Senin, 13 Februari 2017

Ayo Kita Sambut Dan Sukseskan
Gerakan Tagar "2019 GANTI PRESIDEN"
Mari Selamatkan NKRI Tercinta Ini
Dari Makar Jahat Kaum Sepilis Atheis
Serta Intervensi Asing Dan Aseng

13. Di Mana pun Jantungnya Berada, di Sanalah Tempatku

Tags

13. Di Mana pun Jantungnya Berada, di Sanalah Tempatku


Apakah kau akan tetap duduk di sana dan melihat hatiku hancur, 
sementara kau tak berbuat apa-apa? 
Kesabaranku telah habis; 
akal sehatku pun demikian. 
Jika kau tak membantuku, aku akan mati!

Hari itu seperti hari biasanya, Majnun dan Nowfal sedang duduk bersama, bersantai dan bersenang-senang, percakapan ringan terlontar dari bibir mereka. Tiba-tiba, senyum Majnun mendadak pudar dan wajahnya tertutup awan hitam. Airmata membasahi matanya dan ia mulai mendendangkan sajaknya:

Kesedihan di hatiku tak membuatmu tergerak; Kau tak merasakan sakitku saat ku menangis.

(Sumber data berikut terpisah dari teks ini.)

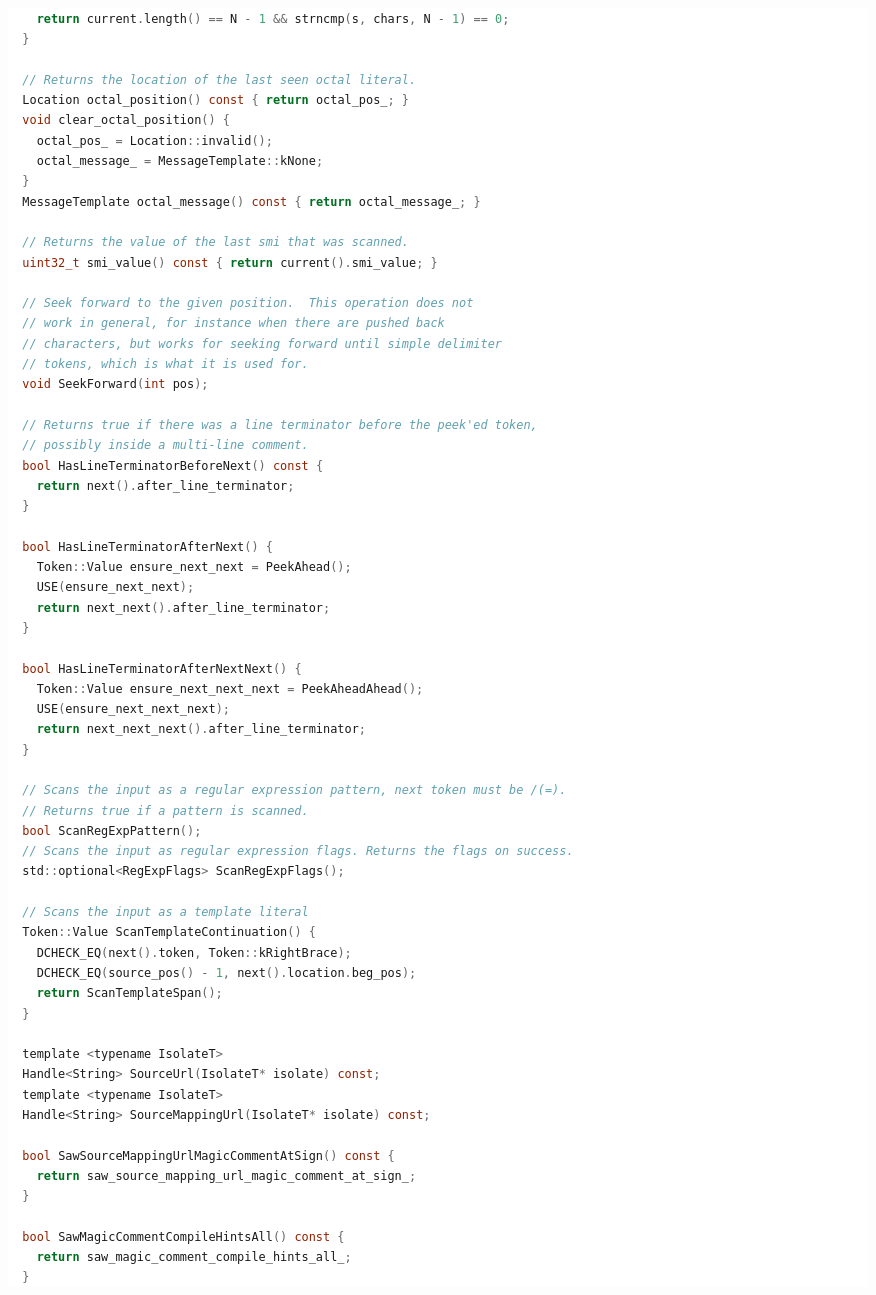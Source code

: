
 ```c
    return current.length() == N - 1 && strncmp(s, chars, N - 1) == 0;
  }

  // Returns the location of the last seen octal literal.
  Location octal_position() const { return octal_pos_; }
  void clear_octal_position() {
    octal_pos_ = Location::invalid();
    octal_message_ = MessageTemplate::kNone;
  }
  MessageTemplate octal_message() const { return octal_message_; }

  // Returns the value of the last smi that was scanned.
  uint32_t smi_value() const { return current().smi_value; }

  // Seek forward to the given position.  This operation does not
  // work in general, for instance when there are pushed back
  // characters, but works for seeking forward until simple delimiter
  // tokens, which is what it is used for.
  void SeekForward(int pos);

  // Returns true if there was a line terminator before the peek'ed token,
  // possibly inside a multi-line comment.
  bool HasLineTerminatorBeforeNext() const {
    return next().after_line_terminator;
  }

  bool HasLineTerminatorAfterNext() {
    Token::Value ensure_next_next = PeekAhead();
    USE(ensure_next_next);
    return next_next().after_line_terminator;
  }

  bool HasLineTerminatorAfterNextNext() {
    Token::Value ensure_next_next_next = PeekAheadAhead();
    USE(ensure_next_next_next);
    return next_next_next().after_line_terminator;
  }

  // Scans the input as a regular expression pattern, next token must be /(=).
  // Returns true if a pattern is scanned.
  bool ScanRegExpPattern();
  // Scans the input as regular expression flags. Returns the flags on success.
  std::optional<RegExpFlags> ScanRegExpFlags();

  // Scans the input as a template literal
  Token::Value ScanTemplateContinuation() {
    DCHECK_EQ(next().token, Token::kRightBrace);
    DCHECK_EQ(source_pos() - 1, next().location.beg_pos);
    return ScanTemplateSpan();
  }

  template <typename IsolateT>
  Handle<String> SourceUrl(IsolateT* isolate) const;
  template <typename IsolateT>
  Handle<String> SourceMappingUrl(IsolateT* isolate) const;

  bool SawSourceMappingUrlMagicCommentAtSign() const {
    return saw_source_mapping_url_magic_comment_at_sign_;
  }

  bool SawMagicCommentCompileHintsAll() const {
    return saw_magic_comment_compile_hints_all_;
  }
```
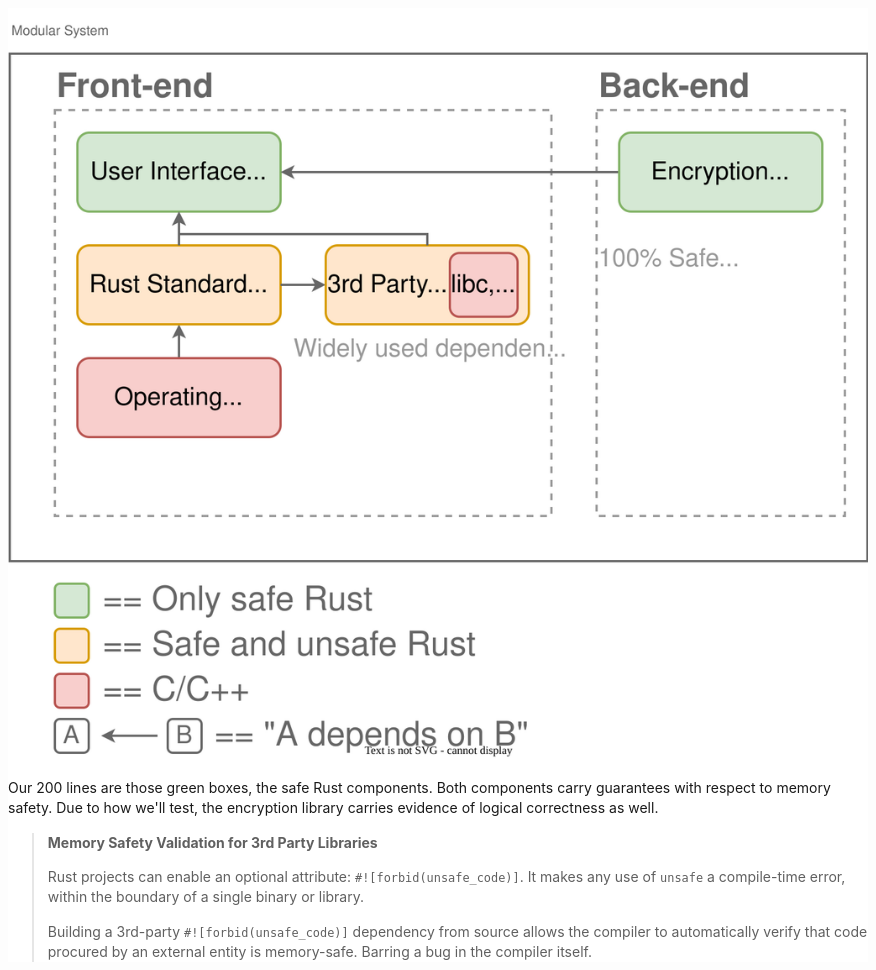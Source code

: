   <img width="100%" src="rcli_model.svg">
  </figure>
</p>

Our 200 lines are those green boxes, the safe Rust components.
Both components carry guarantees with respect to memory safety.
Due to how we'll test, the encryption library carries evidence of logical correctness as well.

> **Memory Safety Validation for 3rd Party Libraries**
>
> Rust projects can enable an optional attribute: `#![forbid(unsafe_code)]`.
> It makes any use of `unsafe` a compile-time error, within the boundary of a single binary or library.
>
> Building a 3rd-party `#![forbid(unsafe_code)]` dependency from source allows the compiler to automatically verify that code procured by an external entity is memory-safe.
> Barring a bug in the compiler itself.


[^DoD]: [*DoD Software Assurance Initiative*](https://www.acqnotes.com/Attachments/DoD%20Software%20Assurance%20Initiative.pdf). Mitchell Komaroff, Kristin Baldwin (2005, Public Domain)
[^SWEBook]: [*Guide to the Software Engineering Body of Knowledge*](https://cs.fit.edu/~kgallagher/Schtick/Serious/SWEBOKv3.pdf). Pierre Bourque, Richard E. Fairley (2014)
[^SDLC]: [*Systems development life cycle*](https://en.wikipedia.org/wiki/Systems_development_life_cycle). Wikipedia (Accessed 2022).
[^SDL]: [*Microsoft Security Development Lifecycle (SDL)*](https://www.microsoft.com/en-us/securityengineering/sdl). Microsoft (2021)
[^StdVuln]: Rust's standard library, like any large piece of software, it not guaranteed to be free of vulnerabilities. Two previously discovered vulnerabilities include a memory safety error in `unsafe` code[^CVE1] and a Time-of-check-to-time-of-use (TOCTTOU) race condition[^CVE2]. But `std` is a widely used component maintained by an official Rust team, so we can generally trust it more than 3rd party packages. Especially when it comes to back doors.
[^Rivest]: Coincidentally, Ron Rivest, inventor of RC4, also co-invented scapegoat trees - the data structure we'll implement in Chapter 7. Scapegoat trees never enjoyed the popularity of RC4, but they've certainly stood the test of time.
[^CVE1]: [*Analysis of CVE-2018-1000657: OOB write in Rust's VecDeque::reserve()*](https://gts3.org/2019/cve-2018-1000657.html). GeorgiaTech SSLab (Accessed 2022).
[^CVE2]: [*Security advisory for the standard library (CVE-2022-21658)*](https://blog.rust-lang.org/2022/01/20/cve-2022-21658.html). The Rust Team (Accessed 2022).
[^AEAD]: [*Authenticated encryption*](https://en.wikipedia.org/wiki/Authenticated_encryption). Wikipedia (Accessed 2022).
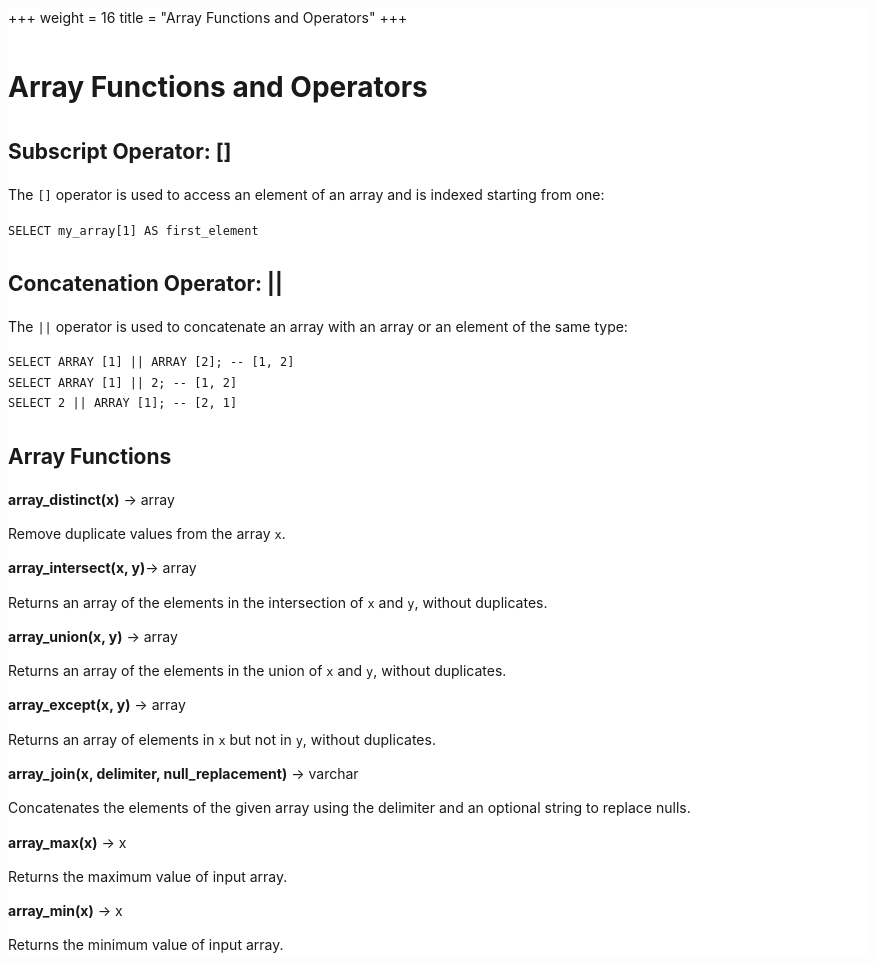 +++
weight = 16
title = "Array Functions and Operators"
+++

Array Functions and Operators
=============================

Subscript Operator: \[\]
------------------------

The `[]` operator is used to access an element of an array and is indexed starting from one:

    SELECT my_array[1] AS first_element

Concatenation Operator: \|\|
----------------------------

The `||` operator is used to concatenate an array with an array or an element of the same type:

    SELECT ARRAY [1] || ARRAY [2]; -- [1, 2]
    SELECT ARRAY [1] || 2; -- [1, 2]
    SELECT 2 || ARRAY [1]; -- [2, 1]

Array Functions
---------------

**array\_distinct(x)** -\> array

Remove duplicate values from the array `x`.


**array\_intersect(x, y)**-\> array

Returns an array of the elements in the intersection of `x` and `y`, without duplicates.


**array\_union(x, y)** -\> array

Returns an array of the elements in the union of `x` and `y`, without
duplicates.


**array\_except(x, y)** -\> array

Returns an array of elements in `x` but not in `y`, without duplicates.


**array\_join(x, delimiter, null\_replacement)** -\> varchar

Concatenates the elements of the given array using the delimiter and an optional string to replace nulls.


**array\_max(x)** -\> x

Returns the maximum value of input array.


**array\_min(x)** -\> x

Returns the minimum value of input array.

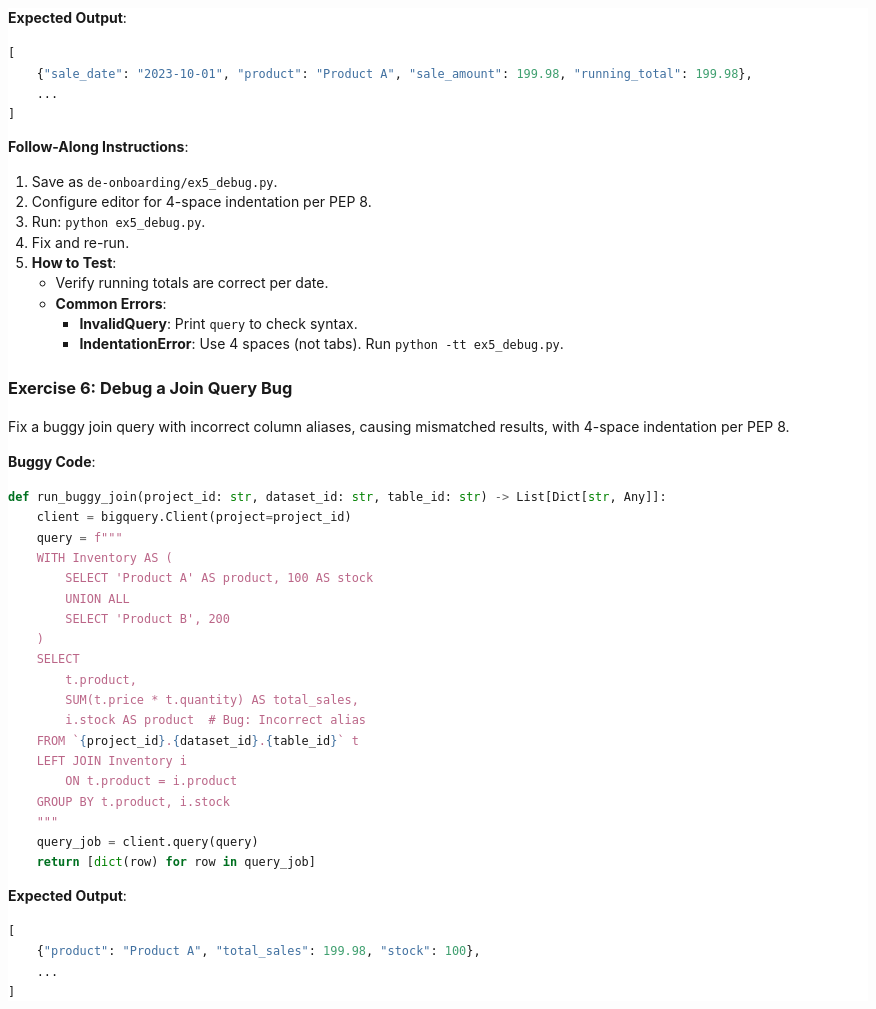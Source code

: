 **Expected Output**:

```python
[
    {"sale_date": "2023-10-01", "product": "Product A", "sale_amount": 199.98, "running_total": 199.98},
    ...
]
```

**Follow-Along Instructions**:

1. Save as `de-onboarding/ex5_debug.py`.
2. Configure editor for 4-space indentation per PEP 8.
3. Run: `python ex5_debug.py`.
4. Fix and re-run.
5. **How to Test**:
   - Verify running totals are correct per date.
   - **Common Errors**:
     - **InvalidQuery**: Print `query` to check syntax.
     - **IndentationError**: Use 4 spaces (not tabs). Run `python -tt ex5_debug.py`.

### Exercise 6: Debug a Join Query Bug

Fix a buggy join query with incorrect column aliases, causing mismatched results, with 4-space indentation per PEP 8.

**Buggy Code**:

```python
def run_buggy_join(project_id: str, dataset_id: str, table_id: str) -> List[Dict[str, Any]]:
    client = bigquery.Client(project=project_id)
    query = f"""
    WITH Inventory AS (
        SELECT 'Product A' AS product, 100 AS stock
        UNION ALL
        SELECT 'Product B', 200
    )
    SELECT
        t.product,
        SUM(t.price * t.quantity) AS total_sales,
        i.stock AS product  # Bug: Incorrect alias
    FROM `{project_id}.{dataset_id}.{table_id}` t
    LEFT JOIN Inventory i
        ON t.product = i.product
    GROUP BY t.product, i.stock
    """
    query_job = client.query(query)
    return [dict(row) for row in query_job]
```

**Expected Output**:

```python
[
    {"product": "Product A", "total_sales": 199.98, "stock": 100},
    ...
]
```
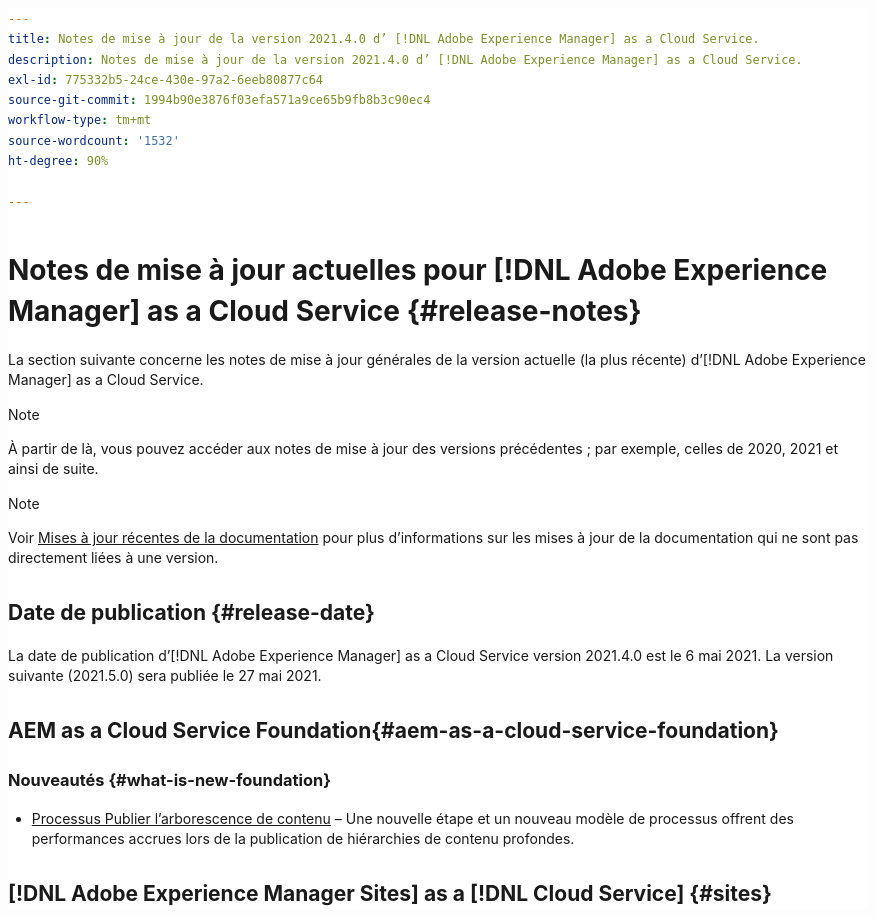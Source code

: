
 ```yaml
---
title: Notes de mise à jour de la version 2021.4.0 d’ [!DNL Adobe Experience Manager] as a Cloud Service.
description: Notes de mise à jour de la version 2021.4.0 d’ [!DNL Adobe Experience Manager] as a Cloud Service.
exl-id: 775332b5-24ce-430e-97a2-6eeb80877c64
source-git-commit: 1994b90e3876f03efa571a9ce65b9fb8b3c90ec4
workflow-type: tm+mt
source-wordcount: '1532'
ht-degree: 90%

---
```


# Notes de mise à jour actuelles pour [!DNL Adobe Experience Manager] as a Cloud Service {#release-notes}

La section suivante concerne les notes de mise à jour générales de la version actuelle (la plus récente) d’[!DNL Adobe Experience Manager] as a Cloud Service.

>[!NOTE]
>À partir de là, vous pouvez accéder aux notes de mise à jour des versions précédentes ; par exemple, celles de 2020, 2021 et ainsi de suite.

>[!NOTE]
>
>Voir [Mises à jour récentes de la documentation](https://experienceleague.adobe.com/docs/experience-manager-release-information/aem-release-updates/doc-updates/documentation-updates.html?lang=fr) pour plus d’informations sur les mises à jour de la documentation qui ne sont pas directement liées à une version.

## Date de publication {#release-date}

La date de publication d’[!DNL Adobe Experience Manager] as a Cloud Service version 2021.4.0 est le 6 mai 2021.
La version suivante (2021.5.0) sera publiée le 27 mai 2021.

## AEM as a Cloud Service Foundation{#aem-as-a-cloud-service-foundation}

### Nouveautés {#what-is-new-foundation}

* [Processus Publier l’arborescence de contenu](/help/operations/replication.md#publish-content-tree-workflow) – Une nouvelle étape et un nouveau modèle de processus offrent des performances accrues lors de la publication de hiérarchies de contenu profondes.

## [!DNL Adobe Experience Manager Sites] as a [!DNL Cloud Service] {#sites}
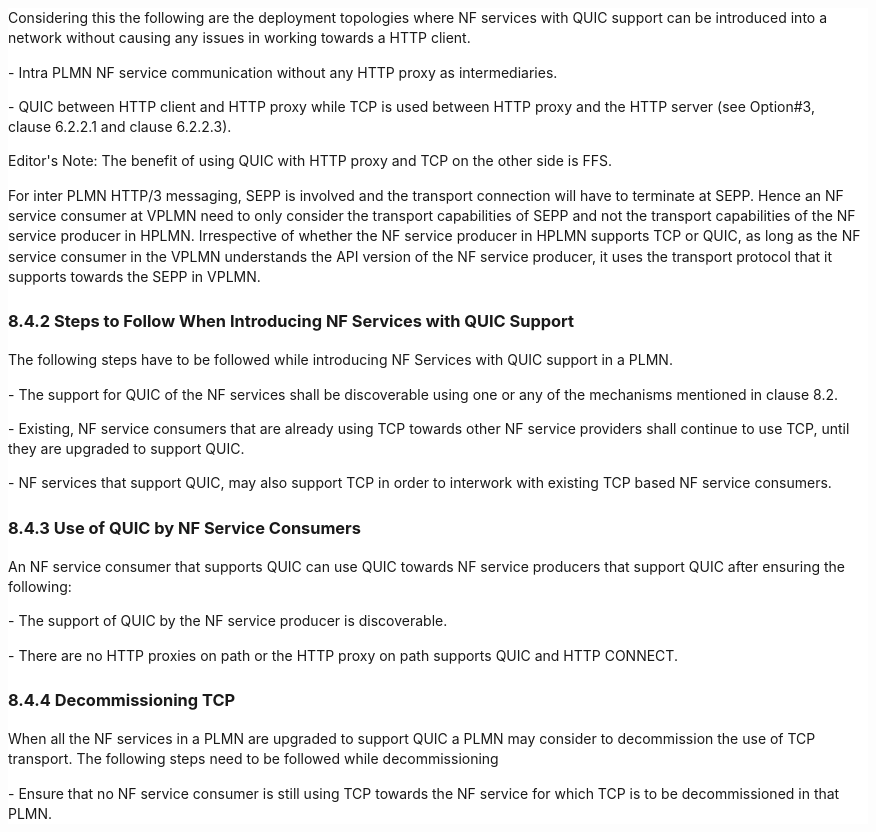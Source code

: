 Considering this the following are the deployment topologies where NF
services with QUIC support can be introduced into a network without
causing any issues in working towards a HTTP client.

\- Intra PLMN NF service communication without any HTTP proxy as
intermediaries.

\- QUIC between HTTP client and HTTP proxy while TCP is used between
HTTP proxy and the HTTP server (see Option\#3, clause 6.2.2.1 and
clause 6.2.2.3).

Editor\'s Note: The benefit of using QUIC with HTTP proxy and TCP on the
other side is FFS.

For inter PLMN HTTP/3 messaging, SEPP is involved and the transport
connection will have to terminate at SEPP. Hence an NF service consumer
at VPLMN need to only consider the transport capabilities of SEPP and
not the transport capabilities of the NF service producer in HPLMN.
Irrespective of whether the NF service producer in HPLMN supports TCP or
QUIC, as long as the NF service consumer in the VPLMN understands the
API version of the NF service producer, it uses the transport protocol
that it supports towards the SEPP in VPLMN.

### 8.4.2 Steps to Follow When Introducing NF Services with QUIC Support

The following steps have to be followed while introducing NF Services
with QUIC support in a PLMN.

\- The support for QUIC of the NF services shall be discoverable using
one or any of the mechanisms mentioned in clause 8.2.

\- Existing, NF service consumers that are already using TCP towards
other NF service providers shall continue to use TCP, until they are
upgraded to support QUIC.

\- NF services that support QUIC, may also support TCP in order to
interwork with existing TCP based NF service consumers.

### 8.4.3 Use of QUIC by NF Service Consumers

An NF service consumer that supports QUIC can use QUIC towards NF
service producers that support QUIC after ensuring the following:

\- The support of QUIC by the NF service producer is discoverable.

\- There are no HTTP proxies on path or the HTTP proxy on path supports
QUIC and HTTP CONNECT.

### 8.4.4 Decommissioning TCP

When all the NF services in a PLMN are upgraded to support QUIC a PLMN
may consider to decommission the use of TCP transport. The following
steps need to be followed while decommissioning

\- Ensure that no NF service consumer is still using TCP towards the NF
service for which TCP is to be decommissioned in that PLMN.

Begitu banyak janji yang kau buat, Tak satu pun yang kau tepati. Kau bersumpah akan memuaskan hasratku, Sedari awal kau keras kepala; Berkeinginan untuk memadamkan nyala api cinta yang membara, Dan dengan kata-kata kosong kau mengoyak hatiku.

Nowfal duduk dalam diam dan sedih, bertanya-tanya bagaimana mungkin rasa pahit itu tak terdeteksi dalam cangkir persahabatan mereka. Apa yang harus dikatakannya? Bagaimana ia bisa menanggapinya? Ia tak menyiapkan senjata apapun untuk serangan ini, tak ada kata yang pantas untuk dapat memukul mundur serangan tiba-tiba ini. Yang dapat ia lakukan hanyalah menurunkan pandangannya untuk menutupi kesedihan yang dirasakannya.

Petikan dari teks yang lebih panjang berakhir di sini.